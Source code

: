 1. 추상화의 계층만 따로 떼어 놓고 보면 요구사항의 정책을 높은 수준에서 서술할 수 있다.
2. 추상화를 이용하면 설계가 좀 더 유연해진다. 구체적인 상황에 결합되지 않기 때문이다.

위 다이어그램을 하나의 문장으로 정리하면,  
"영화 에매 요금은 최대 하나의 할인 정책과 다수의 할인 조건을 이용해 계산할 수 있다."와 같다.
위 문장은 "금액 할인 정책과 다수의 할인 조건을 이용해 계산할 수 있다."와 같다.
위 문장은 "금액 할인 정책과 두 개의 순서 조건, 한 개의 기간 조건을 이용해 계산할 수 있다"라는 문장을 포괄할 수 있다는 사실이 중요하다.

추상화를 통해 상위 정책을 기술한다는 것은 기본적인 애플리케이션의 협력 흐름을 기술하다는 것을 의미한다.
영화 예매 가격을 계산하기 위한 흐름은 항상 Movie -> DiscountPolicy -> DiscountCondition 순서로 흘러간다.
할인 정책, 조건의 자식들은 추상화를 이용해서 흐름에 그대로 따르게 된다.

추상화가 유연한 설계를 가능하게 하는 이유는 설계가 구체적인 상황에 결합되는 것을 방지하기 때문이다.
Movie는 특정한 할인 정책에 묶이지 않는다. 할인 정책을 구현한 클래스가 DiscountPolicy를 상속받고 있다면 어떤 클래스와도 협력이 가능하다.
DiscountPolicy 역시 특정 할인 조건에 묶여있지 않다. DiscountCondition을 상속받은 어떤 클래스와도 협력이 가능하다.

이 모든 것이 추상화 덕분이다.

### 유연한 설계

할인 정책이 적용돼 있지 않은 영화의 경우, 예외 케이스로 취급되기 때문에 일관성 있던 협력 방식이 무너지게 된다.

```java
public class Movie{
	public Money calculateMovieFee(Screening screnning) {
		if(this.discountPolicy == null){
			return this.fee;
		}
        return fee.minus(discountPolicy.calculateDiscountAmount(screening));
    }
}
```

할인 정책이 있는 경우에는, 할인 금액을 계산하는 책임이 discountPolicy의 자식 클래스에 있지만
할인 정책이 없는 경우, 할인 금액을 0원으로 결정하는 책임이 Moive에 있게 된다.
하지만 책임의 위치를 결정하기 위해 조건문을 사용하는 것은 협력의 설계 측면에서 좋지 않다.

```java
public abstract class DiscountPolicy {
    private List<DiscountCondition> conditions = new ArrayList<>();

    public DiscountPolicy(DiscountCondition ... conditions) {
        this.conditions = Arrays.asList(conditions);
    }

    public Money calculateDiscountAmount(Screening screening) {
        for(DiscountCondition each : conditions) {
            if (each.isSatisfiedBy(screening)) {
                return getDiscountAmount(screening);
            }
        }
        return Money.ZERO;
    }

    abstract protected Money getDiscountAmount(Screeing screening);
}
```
⁂
_Exercise prompt_
Filter the records for lines containing the word "getDiscountAmount" and copy each one.

_Written response_
                return getDiscountAmount(screening);
    abstract protected Money getDiscountAmount(Screeing screening);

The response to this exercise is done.